Exercise input START
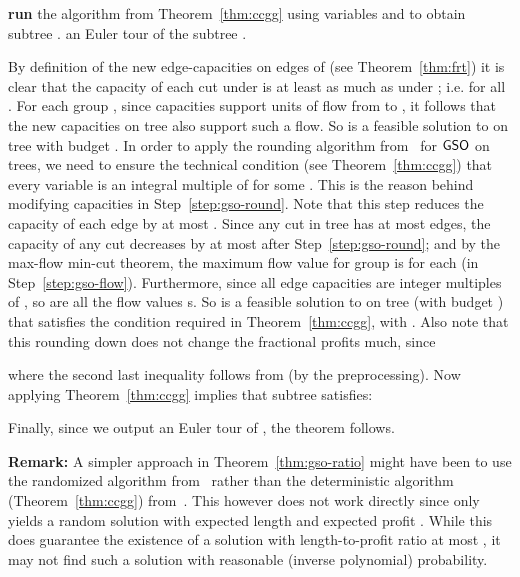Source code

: \documentclass[11pt]{article}
\def\gso{\ensuremath{{\sf GSO}}\xspace}
\newenvironment{pf}{

\noindent{\bf Proof:}} {\hfill


}
\begin{document}
\begin{pf}
\begin{algorithm}[!h]
\begin{algorithmic}[1]
    \STATE \label{step:gso-density} {\bf run} the algorithm from Theorem~\ref{thm:ccgg} using variables  and  to obtain subtree . 
     an Euler tour  of the subtree .
  \end{algorithmic}
\end{algorithm}

By definition of the new edge-capacities  on edges of  (see Theorem~\ref{thm:frt}) it is clear that the capacity of each cut under  is at least as much as under ; i.e.  for all .
For each group , since  capacities  support  units of flow from  to , it follows that the new capacities  on tree  also support such a flow. So  is a feasible solution to \lpgo on tree  with budget .  
In order to apply the rounding algorithm from~\cite{ccgg} for \gso on trees, we need to ensure the technical condition (see Theorem~\ref{thm:ccgg}) that every variable is an integral multiple of  for some . This is the reason behind modifying capacities  in Step~\ref{step:gso-round}. Note that this step reduces the capacity  of each edge  by at most   . Since any cut in tree  has at most  edges,
  the capacity of any cut decreases by at most  after
  Step~\ref{step:gso-round}; and by the max-flow min-cut theorem,
  the maximum flow value for group  is  for each  (in
  Step~\ref{step:gso-flow}). Furthermore, since all edge capacities are
  integer multiples of , so are all the flow values 
  s.  
  So  is a feasible solution to \lpgo on tree  (with budget ) that satisfies the condition required in Theorem~\ref{thm:ccgg}, with .  
Also note  that this rounding down does not change the fractional profits much,  since
  
where the second last inequality follows from  (by the preprocessing). Now applying Theorem~\ref{thm:ccgg} implies that subtree  satisfies:

Finally, since we output an Euler tour of , the theorem follows.
\end{pf}
\medskip

\noindent
{\bf Remark:} A simpler approach in Theorem~\ref{thm:gso-ratio} might have been  to use the randomized algorithm from~\cite{gkr} rather than the deterministic algorithm (Theorem~\ref{thm:ccgg}) from~\cite{ccgg}. This however does not work directly since \cite{gkr} only yields a random solution  with  expected length  and   expected profit . While this does guarantee the existence of a solution with length-to-profit ratio at most , it may not find such a solution with reasonable (inverse polynomial) probability. 
\end{document}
Exercise input END
- _Brief_:
In the lines above, locate the string "group". Copy every line where it occurs.

- _Worked solution_:
For each group , since  capacities  support  units of flow from  to , it follows that the new capacities  on tree  also support such a flow. So  is a feasible solution to \lpgo on tree  with budget .  
  the maximum flow value for group  is  for each  (in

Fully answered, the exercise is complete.